Sunday 23 February 2014

STRAWBERRIES AND SCREAM


Saturday -

I have just been out to top up the bird food and the sun is out. (Forecast is for storms and rain again Sunday.) The song thrush is belting out its call for the first time. It repeats a phrase 3 or 4 times, then another phrase and another and so on.


The garden is beginning to bloom - purple crocus, pulmonaria (lungwort for the spotted leaves that look like a nasty disease), tulips and daffodils pushing through everywhere.

Yesterday afternoon a parcel arrived with twenty small strawberry plants, especially ten Cambridge Favourite. These are now in the preprepared bed inside the rabbit proof fence. Eighteen inches apart and in rows three feet apart they will probably not give fruit this year. In fact it may be wise to nip out the flowers to let the plants build up strength. (Might have to make one or two exceptions.) So we will, I hope, have three years of fruit before the virus comes. This reminds me the raspberries need replacing because of a virus infection.
The strawberries will have to be netted and straw placed between the rows to keep the berries off the ground. I will do this in early June after the last chance of frost. Mind you, if I am pulling off the flowers there will be no fruit so may not have to do all that this year. The plants will need regular watering as they do not like to be too dry.

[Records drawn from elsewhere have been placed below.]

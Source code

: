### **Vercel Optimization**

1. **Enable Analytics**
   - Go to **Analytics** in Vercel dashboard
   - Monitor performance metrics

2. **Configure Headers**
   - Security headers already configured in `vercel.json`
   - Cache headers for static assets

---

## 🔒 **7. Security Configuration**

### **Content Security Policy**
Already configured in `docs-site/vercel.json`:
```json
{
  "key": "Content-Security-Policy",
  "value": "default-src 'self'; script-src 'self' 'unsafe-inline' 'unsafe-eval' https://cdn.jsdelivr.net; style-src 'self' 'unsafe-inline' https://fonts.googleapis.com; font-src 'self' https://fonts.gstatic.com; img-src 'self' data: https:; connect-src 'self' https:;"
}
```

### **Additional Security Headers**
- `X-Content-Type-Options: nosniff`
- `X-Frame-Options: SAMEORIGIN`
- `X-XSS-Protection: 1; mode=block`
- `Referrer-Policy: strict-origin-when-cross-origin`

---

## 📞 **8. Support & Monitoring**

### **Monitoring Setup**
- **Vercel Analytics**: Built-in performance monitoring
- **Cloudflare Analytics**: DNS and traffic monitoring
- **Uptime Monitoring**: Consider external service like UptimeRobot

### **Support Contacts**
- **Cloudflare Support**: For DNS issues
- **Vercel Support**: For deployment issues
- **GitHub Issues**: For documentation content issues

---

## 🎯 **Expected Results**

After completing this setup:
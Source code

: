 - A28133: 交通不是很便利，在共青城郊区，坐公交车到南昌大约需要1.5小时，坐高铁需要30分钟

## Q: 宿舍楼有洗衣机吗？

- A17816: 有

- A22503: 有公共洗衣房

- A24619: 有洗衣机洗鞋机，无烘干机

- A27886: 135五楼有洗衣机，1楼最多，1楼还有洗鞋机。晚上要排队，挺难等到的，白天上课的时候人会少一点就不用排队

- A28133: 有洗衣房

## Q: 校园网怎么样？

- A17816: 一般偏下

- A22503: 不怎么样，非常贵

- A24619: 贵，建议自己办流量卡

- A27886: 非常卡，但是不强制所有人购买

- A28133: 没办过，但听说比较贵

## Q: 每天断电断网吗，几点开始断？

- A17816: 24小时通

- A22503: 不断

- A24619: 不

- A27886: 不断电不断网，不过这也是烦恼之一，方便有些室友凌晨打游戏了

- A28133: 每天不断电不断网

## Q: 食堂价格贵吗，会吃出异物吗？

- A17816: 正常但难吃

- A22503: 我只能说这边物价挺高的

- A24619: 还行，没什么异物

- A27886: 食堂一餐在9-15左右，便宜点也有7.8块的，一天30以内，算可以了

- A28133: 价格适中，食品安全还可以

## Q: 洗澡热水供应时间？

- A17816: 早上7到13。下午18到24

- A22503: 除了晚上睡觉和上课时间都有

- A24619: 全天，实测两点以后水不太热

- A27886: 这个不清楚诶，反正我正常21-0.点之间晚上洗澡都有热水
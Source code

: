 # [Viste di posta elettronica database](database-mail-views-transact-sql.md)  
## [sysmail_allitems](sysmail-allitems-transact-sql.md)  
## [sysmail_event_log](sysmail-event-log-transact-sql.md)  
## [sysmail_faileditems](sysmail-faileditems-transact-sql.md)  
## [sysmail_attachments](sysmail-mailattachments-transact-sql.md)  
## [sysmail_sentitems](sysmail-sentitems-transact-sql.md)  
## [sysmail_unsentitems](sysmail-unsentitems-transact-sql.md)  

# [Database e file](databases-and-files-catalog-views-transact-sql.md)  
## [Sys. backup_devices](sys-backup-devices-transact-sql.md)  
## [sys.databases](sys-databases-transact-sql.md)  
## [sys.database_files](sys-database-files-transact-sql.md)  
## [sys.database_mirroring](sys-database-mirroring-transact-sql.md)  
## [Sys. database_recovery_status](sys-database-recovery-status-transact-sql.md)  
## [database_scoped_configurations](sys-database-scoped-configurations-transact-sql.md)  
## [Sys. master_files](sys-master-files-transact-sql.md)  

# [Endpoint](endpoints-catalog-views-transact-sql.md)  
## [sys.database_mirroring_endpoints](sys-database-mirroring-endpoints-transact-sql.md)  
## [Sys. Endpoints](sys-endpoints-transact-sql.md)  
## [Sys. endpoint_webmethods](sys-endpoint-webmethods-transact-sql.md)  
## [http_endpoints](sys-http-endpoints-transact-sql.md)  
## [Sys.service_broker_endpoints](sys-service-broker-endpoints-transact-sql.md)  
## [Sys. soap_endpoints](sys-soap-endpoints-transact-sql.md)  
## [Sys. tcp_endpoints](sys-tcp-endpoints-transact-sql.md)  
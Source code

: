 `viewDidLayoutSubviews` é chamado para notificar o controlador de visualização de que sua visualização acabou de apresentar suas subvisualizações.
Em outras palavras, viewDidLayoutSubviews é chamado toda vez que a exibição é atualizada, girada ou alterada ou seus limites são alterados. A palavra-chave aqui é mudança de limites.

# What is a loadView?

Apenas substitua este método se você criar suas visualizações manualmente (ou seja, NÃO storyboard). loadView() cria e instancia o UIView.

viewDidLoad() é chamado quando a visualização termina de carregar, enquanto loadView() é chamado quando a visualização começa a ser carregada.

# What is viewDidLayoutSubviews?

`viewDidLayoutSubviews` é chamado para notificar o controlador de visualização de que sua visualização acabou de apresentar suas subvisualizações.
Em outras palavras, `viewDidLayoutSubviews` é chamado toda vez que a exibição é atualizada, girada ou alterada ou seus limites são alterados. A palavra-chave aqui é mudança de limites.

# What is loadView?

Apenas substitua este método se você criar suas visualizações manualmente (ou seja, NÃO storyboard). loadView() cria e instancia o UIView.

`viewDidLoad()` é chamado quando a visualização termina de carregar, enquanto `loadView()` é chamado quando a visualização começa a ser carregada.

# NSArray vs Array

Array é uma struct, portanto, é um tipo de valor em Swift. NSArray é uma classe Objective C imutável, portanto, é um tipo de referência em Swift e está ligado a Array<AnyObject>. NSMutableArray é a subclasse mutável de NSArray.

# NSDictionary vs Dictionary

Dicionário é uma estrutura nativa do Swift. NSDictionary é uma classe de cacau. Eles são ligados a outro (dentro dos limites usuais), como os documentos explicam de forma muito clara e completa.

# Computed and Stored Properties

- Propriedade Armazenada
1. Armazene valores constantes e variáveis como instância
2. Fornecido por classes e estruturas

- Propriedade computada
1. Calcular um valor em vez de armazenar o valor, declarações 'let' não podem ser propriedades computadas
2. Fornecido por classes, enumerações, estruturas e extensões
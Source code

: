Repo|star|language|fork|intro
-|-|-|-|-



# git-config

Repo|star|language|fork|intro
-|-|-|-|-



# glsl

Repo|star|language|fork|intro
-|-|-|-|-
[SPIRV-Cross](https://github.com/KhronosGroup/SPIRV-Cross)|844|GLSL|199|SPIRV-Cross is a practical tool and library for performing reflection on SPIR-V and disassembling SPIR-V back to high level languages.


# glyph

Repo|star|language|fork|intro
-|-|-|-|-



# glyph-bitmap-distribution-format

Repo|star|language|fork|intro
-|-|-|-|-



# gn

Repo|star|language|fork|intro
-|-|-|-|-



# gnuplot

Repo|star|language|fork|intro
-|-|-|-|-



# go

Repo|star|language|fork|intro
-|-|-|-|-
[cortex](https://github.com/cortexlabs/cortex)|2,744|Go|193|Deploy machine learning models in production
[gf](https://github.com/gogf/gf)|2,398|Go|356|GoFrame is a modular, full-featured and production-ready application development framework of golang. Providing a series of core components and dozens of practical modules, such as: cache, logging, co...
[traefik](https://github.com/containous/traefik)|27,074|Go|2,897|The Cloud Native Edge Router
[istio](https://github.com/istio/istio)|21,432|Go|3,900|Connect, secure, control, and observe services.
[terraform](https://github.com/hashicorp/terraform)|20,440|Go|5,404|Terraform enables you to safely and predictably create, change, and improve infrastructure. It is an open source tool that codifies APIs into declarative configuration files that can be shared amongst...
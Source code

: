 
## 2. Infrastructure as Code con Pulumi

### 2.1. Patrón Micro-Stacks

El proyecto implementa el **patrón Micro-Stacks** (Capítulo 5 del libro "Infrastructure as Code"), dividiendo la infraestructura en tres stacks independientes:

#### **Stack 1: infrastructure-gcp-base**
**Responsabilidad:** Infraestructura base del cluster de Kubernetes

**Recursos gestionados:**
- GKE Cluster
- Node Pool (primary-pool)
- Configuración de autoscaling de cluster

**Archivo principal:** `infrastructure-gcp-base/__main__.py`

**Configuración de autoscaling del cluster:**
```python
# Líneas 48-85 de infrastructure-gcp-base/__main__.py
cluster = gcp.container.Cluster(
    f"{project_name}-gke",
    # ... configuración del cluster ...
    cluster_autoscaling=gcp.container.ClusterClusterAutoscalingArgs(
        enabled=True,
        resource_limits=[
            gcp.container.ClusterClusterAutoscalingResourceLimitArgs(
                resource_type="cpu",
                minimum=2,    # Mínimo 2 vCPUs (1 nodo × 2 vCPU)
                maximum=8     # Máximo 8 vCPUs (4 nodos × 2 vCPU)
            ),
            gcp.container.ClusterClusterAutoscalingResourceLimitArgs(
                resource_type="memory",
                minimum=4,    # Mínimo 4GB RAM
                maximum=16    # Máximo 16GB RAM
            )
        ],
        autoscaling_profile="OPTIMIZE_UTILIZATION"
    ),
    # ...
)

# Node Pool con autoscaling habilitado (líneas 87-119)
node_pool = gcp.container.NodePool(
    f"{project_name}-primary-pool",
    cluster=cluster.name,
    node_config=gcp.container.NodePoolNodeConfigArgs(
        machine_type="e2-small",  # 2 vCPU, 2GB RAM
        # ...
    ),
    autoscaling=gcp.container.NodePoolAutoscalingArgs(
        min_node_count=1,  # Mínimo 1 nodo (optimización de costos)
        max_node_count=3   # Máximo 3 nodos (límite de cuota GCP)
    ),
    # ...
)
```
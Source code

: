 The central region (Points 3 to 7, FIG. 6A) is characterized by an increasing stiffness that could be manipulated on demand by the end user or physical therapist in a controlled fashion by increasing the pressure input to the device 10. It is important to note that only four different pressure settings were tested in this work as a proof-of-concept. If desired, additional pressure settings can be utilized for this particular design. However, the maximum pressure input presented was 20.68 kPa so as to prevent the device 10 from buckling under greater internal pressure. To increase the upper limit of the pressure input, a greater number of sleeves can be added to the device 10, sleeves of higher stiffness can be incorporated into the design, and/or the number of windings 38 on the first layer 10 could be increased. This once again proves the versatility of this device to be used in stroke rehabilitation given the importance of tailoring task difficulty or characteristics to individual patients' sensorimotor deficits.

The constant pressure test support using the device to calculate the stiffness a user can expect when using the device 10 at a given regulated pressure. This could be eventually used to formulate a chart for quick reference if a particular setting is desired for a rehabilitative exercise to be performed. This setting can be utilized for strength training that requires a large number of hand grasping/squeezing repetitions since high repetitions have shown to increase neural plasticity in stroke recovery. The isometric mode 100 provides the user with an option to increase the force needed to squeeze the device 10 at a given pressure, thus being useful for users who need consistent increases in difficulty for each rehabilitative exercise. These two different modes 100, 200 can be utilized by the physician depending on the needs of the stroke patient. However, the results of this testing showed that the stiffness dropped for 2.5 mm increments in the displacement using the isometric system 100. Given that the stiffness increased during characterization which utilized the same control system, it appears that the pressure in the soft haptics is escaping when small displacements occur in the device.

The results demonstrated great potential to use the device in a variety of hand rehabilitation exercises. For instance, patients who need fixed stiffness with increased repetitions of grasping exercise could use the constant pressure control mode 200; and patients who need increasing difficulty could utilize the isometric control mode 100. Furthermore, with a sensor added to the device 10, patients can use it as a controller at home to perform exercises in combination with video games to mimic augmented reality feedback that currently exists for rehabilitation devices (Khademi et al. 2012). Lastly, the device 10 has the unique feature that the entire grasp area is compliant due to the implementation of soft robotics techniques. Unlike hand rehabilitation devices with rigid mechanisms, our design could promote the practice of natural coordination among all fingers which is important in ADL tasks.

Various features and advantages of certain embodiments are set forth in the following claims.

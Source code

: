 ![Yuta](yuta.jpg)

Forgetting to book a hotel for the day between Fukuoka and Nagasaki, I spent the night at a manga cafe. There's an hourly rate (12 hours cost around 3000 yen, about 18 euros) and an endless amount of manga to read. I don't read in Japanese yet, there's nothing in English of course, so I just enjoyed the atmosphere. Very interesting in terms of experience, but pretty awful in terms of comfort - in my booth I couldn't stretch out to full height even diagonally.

I do a bit of the old photography and have a site on Flickr -http://www.flickr.com/photos/duncandarbishire/


I received a message from the continent from someone wanting to use one of my pics in a catalogue. Being mercenary I kindly asked what they were thinking of paying for it.
Funny, I have not received any further communication from them.

Even the kitchen garden is stirring. The red tops of the rhubarb are showing. Mind you, friends down by the sea, three miles away and a hundred metres lower, have almost reached a height where they can eat it. (I do not mean they have reached a height, the rhubarb has . . .)

Now why, you might say, has he put scream in the title.
The answer is - I have no idea. It just seemed a good title.

Actually there are times when I could scream - being a gardener does have its agonies - and I do not mean backache, thorns in fingers and so on - when the slugs go rampant, the pigeons eat all the newly planted seedlings, the mower gets stuck in a ditch, I realise the banking is a sea of bindweed, hammer my thumb instead of a staple, R asks me to move the stream I have spent two weeks digging etc etc.
And we have still not decided to do with the twenty box plants I bought in the autumn. They sit in their pots by the cold frame looking cast aside.

Sunday - they were right, gales and rain, inside messing on computer, going over seeds - when to sow what and so on.

Wild day. This is how it looks from the house on a good day!!


The big buildings are Heysham Power Stations - bit of the old nuclear you know - help light up my life!